▶ **PROVIDED RECORDS**:
==*==

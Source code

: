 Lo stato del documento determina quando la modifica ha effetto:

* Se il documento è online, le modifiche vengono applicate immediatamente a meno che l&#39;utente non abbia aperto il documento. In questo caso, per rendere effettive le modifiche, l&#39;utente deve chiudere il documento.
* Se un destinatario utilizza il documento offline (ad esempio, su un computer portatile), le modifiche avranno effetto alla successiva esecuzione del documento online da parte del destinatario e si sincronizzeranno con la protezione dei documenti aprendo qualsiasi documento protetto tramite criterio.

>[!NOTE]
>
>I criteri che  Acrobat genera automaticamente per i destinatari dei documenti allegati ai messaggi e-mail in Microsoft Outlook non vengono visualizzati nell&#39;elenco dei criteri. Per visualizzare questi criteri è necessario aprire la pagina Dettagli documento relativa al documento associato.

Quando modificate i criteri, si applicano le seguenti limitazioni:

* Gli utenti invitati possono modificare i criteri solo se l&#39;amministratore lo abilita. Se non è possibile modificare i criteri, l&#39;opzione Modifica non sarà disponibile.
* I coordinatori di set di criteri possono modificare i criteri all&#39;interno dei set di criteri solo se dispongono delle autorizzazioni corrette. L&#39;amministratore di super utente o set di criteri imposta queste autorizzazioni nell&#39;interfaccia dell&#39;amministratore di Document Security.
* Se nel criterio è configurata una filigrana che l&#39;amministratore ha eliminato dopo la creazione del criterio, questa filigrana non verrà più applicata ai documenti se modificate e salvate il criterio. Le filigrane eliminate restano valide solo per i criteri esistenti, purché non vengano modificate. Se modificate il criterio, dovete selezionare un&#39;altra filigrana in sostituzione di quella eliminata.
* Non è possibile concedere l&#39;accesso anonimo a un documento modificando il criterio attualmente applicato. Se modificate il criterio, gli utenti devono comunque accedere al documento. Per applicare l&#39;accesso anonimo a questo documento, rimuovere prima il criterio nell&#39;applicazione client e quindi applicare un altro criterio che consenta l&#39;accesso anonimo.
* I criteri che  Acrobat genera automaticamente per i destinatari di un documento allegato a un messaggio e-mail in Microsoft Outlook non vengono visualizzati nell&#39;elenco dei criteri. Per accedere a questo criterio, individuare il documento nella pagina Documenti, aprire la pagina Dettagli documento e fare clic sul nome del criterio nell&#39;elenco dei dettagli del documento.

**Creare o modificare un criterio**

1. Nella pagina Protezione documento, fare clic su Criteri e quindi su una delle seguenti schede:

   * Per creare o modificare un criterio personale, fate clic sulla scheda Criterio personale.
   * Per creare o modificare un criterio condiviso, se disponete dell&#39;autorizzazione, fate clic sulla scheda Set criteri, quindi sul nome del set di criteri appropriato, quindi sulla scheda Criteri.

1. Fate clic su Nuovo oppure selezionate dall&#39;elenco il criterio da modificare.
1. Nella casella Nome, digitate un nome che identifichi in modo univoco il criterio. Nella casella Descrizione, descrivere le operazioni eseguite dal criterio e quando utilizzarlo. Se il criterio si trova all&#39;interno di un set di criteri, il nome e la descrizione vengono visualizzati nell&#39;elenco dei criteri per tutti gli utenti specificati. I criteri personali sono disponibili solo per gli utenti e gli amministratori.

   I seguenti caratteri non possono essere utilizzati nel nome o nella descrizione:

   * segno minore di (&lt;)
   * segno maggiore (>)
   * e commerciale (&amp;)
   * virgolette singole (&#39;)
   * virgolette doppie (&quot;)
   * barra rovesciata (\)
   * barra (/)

==*==

▶ **WHAT IS REQUIRED**: Restate word for word only the lines above from the line containing "Lo stato del" to the line containing "chiudere il documento.", both of them included.

▶ **TASK ANSWER**:
: Lo stato del documento determina quando la modifica ha effetto:

* Se il documento è online, le modifiche vengono applicate immediatamente a meno che l&#39;utente non abbia aperto il documento. In questo caso, per rendere effettive le modifiche, l&#39;utente deve chiudere il documento.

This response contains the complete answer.